→ Exercise brief: Across the data below, how many lines have the word "アーキテクチャ構成" in them? Respond with the number alone.

(Extracted records)
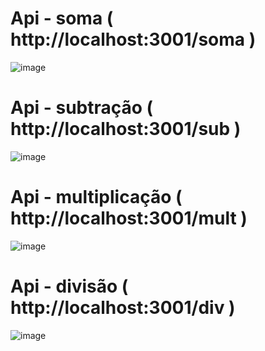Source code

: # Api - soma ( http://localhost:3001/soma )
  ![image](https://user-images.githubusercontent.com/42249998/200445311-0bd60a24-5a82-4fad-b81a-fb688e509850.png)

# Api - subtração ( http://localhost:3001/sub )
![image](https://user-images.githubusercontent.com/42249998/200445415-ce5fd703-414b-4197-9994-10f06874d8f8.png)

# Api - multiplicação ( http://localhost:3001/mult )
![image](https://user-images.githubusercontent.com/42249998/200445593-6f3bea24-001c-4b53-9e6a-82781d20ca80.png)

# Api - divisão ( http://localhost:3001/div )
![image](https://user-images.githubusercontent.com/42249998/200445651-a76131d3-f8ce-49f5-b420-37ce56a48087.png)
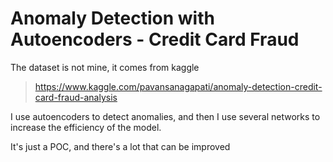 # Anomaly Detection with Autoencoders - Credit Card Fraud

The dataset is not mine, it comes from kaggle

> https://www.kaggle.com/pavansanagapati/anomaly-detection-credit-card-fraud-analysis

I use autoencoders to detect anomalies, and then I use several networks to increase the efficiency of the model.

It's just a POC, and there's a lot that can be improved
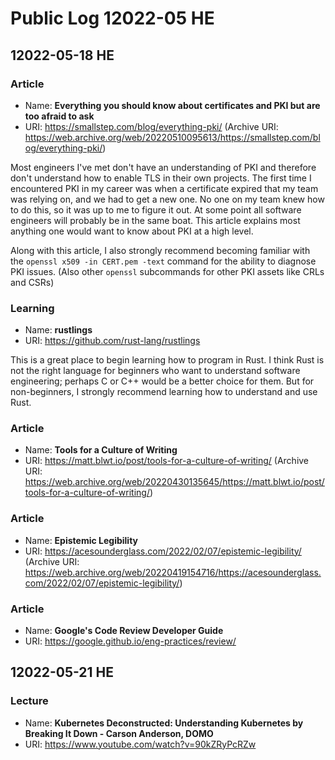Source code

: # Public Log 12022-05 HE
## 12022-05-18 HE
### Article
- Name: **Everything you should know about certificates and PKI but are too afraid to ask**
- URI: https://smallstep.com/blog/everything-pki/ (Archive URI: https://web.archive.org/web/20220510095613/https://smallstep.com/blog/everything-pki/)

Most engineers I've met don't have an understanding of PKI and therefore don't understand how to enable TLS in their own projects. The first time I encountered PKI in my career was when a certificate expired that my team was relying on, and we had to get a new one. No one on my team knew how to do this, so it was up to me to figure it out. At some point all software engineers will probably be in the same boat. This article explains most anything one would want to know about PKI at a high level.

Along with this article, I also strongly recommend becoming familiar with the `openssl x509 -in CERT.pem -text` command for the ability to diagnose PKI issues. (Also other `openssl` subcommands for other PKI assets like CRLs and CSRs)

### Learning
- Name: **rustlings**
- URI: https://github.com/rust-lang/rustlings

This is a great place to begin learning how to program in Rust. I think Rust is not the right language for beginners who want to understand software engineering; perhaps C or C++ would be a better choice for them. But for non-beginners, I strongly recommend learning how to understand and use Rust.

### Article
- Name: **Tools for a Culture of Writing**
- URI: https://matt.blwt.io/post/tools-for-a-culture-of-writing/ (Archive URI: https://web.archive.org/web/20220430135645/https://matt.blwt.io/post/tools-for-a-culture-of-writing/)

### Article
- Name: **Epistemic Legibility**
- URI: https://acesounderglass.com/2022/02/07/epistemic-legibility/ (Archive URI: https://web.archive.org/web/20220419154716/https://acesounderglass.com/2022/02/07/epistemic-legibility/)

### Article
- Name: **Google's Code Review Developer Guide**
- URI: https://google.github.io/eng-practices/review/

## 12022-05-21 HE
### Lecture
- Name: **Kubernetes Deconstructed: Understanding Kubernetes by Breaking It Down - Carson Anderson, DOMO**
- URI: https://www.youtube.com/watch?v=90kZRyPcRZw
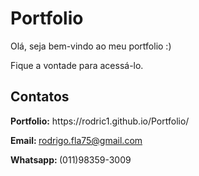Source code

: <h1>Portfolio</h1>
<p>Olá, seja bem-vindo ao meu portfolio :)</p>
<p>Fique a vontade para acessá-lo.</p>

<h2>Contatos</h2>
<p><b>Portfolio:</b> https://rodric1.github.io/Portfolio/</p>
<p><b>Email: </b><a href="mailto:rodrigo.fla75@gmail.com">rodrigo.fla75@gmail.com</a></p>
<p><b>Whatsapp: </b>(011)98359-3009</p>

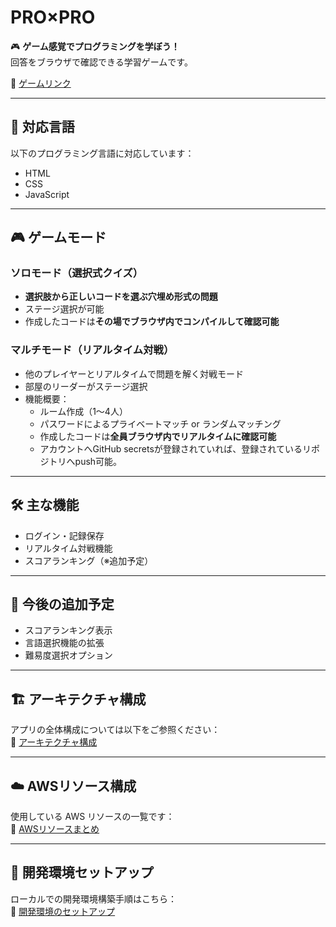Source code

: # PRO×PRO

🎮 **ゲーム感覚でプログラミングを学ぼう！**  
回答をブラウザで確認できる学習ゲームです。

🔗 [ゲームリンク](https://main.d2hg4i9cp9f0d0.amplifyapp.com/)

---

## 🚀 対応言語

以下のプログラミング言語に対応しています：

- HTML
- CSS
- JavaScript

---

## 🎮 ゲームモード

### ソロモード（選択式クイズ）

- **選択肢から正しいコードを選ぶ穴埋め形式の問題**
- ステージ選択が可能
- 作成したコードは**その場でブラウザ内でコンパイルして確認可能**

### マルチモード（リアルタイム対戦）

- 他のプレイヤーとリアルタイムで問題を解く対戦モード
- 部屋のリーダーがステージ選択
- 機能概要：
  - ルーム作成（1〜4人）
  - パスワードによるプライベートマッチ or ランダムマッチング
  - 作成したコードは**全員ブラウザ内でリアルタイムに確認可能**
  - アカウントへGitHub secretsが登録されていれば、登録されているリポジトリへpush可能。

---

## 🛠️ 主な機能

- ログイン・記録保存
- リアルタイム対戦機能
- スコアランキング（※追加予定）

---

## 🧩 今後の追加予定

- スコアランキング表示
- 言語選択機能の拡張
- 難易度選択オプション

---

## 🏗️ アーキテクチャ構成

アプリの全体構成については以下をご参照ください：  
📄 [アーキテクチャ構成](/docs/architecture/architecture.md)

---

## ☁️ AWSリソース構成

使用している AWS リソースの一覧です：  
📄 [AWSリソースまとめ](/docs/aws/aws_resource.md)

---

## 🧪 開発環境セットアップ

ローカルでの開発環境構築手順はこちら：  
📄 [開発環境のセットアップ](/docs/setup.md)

→ Result: 2